Changed in version nbformat: 4.0

input was renamed to source, for consistency among cell types.

Changed in version nbformat: 4.0

prompt_number renamed to execution_count

Code cell outputs

A code cell can have a variety of outputs (stream data or rich mime-type output). These correspond to messages produced as a result of executing the cell.

All outputs have an output_type field, which is a string defining what type of output it is.

stream output
{
  "output_type" : "stream",
  "name" : "stdout", # or stderr
  "text" : ["multiline stream text"],
}

Changed in version nbformat: 4.0

The stream key was changed to name to match the stream message.

display_data

Rich display outputs, as created by display_data messages, contain data keyed by mime-type. This is often called a mime-bundle, and shows up in various locations in the notebook format and message spec.
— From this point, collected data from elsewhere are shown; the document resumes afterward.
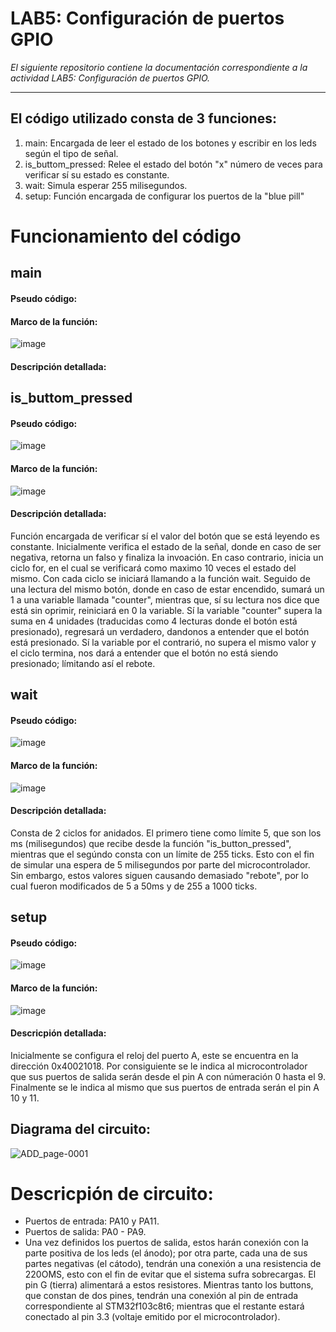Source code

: # LAB5: Configuración de puertos GPIO

*El siguiente repositorio contiene la documentación correspondiente a la actividad LAB5: Configuración de puertos GPIO.*

---

## El código utilizado consta de 3 funciones:
1) main: Encargada de leer el estado de los botones y escribir en los leds según el tipo de señal.
2) is_buttom_pressed: Relee el estado del botón "x" número de veces para verificar sí su estado es constante.
3) wait: Simula esperar 255 milisegundos. 
4) setup: Función encargada de configurar los puertos de la "blue pill"

# Funcionamiento del código

## main
#### Pseudo código:

#### Marco de la función:
![image](https://github.com/DamianRPG/Lab5/assets/126529855/7812255d-bf72-4a7f-9182-3cdcd0b870a9)

#### Descripción detallada:

## is_buttom_pressed
#### Pseudo código:
![image](https://github.com/DamianRPG/Lab5/assets/126529855/fb5cb752-e150-488d-bb4e-6edd6538a86a)

#### Marco de la función:
![image](https://github.com/DamianRPG/Lab5/assets/126529855/7c4147e0-021f-45b6-8f03-765ce838e5b2)

#### Descripción detallada:
Función encargada de verificar sí el valor del botón que se está leyendo es constante.
Inicialmente verifica el estado de la señal, donde en caso de ser negativa, retorna un falso y finaliza la invoación.
En caso contrario, inicia un ciclo for, en el cual se verificará como maximo 10 veces el estado del mismo. Con cada ciclo se iniciará llamando a la función wait. Seguido de una lectura del mismo botón, donde en caso de estar encendido, sumará un 1 a una variable llamada "counter", mientras que, sí su lectura nos dice que está sin oprimir, reiniciará en 0 la variable.
Sí la variable "counter" supera la suma en 4 unidades (traducidas como 4 lecturas donde el botón está presionado), regresará un verdadero, dandonos a entender que el botón está presionado.
Sí la variable por el contrarió, no supera el mismo valor y el ciclo termina, nos dará a entender que el botón no está siendo presionado; límitando así el rebote.

## wait
#### Pseudo código:
![image](https://github.com/DamianRPG/Lab5/assets/126529855/f5021e2f-b78c-43c2-b56f-8363b91157c7)

#### Marco de la función:
![image](https://github.com/DamianRPG/Lab5/assets/126529855/c2fbd1c3-83cc-4899-a01c-100b4d61f14d)

#### Descripción detallada:
Consta de 2 ciclos for anidados. El primero tiene como límite 5, que son los ms (milisegundos) que recibe desde la función "is_button_pressed", mientras que el segúndo consta con un límite de 255 ticks. Esto con el fin de simular una espera de 5 milisegundos por parte del microcontrolador. Sin embargo, estos valores siguen causando demasiado "rebote", por lo cual fueron modificados de 5 a 50ms y de 255 a 1000 ticks. 

## setup
#### Pseudo código:
![image](https://github.com/DamianRPG/Lab5/assets/126529855/7b23c2e4-73ba-43f6-9811-1a93f2bbf809)

#### Marco de la función:
![image](https://github.com/DamianRPG/Lab5/assets/126529855/f88f4771-dab3-4388-a2ba-517e43487a96)

#### Descricpión detallada:
Inicialmente se configura el reloj del puerto A, este se encuentra en la dirección 0x40021018.
Por consiguiente se le indica al microcontrolador que sus puertos de salida serán desde el pin A con númeración 0 hasta el 9.
Finalmente se le indica al mismo que sus puertos de entrada serán el pin A 10 y 11.

## Diagrama del circuito:
![ADD_page-0001](https://github.com/DamianRPG/Lab5/assets/126529855/9685ae01-5383-47ab-bb22-805555e3bf0d)

# Descricpión de circuito:
- Puertos de entrada: PA10 y PA11.
- Puertos de salida: PA0 - PA9.
- Una vez definidos los puertos de salida, estos harán conexión con la parte positiva de los leds (el ánodo); por otra parte, cada una de sus partes negativas (el cátodo), tendrán una conexión a una resistencia de 220OMS, esto con el fin de evitar que el sistema sufra sobrecargas. El pin G (tierra) alimentará a estos resistores.
Mientras tanto los buttons, que constan de dos pines, tendrán una conexión al pin de entrada correspondiente al STM32f103c8t6; mientras que el restante estará conectado al pin 3.3 (voltaje emitido por el microcontrolador).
The metadata of these messages may be keyed by mime-type as well.

{
  "output_type" : "display_data",
  "data" : {
    "text/plain" : ["multiline text data"],
    "image/png": ["base64-encoded-png-data"],
    "application/json": {
      # JSON data is included as-is
      "json": "data",
    },
  },
  "metadata" : {
    "image/png": {
      "width": 640,
      "height": 480,
    },
  },
}

Changed in version nbformat: 4.0

application/json output is no longer double-serialized into a string.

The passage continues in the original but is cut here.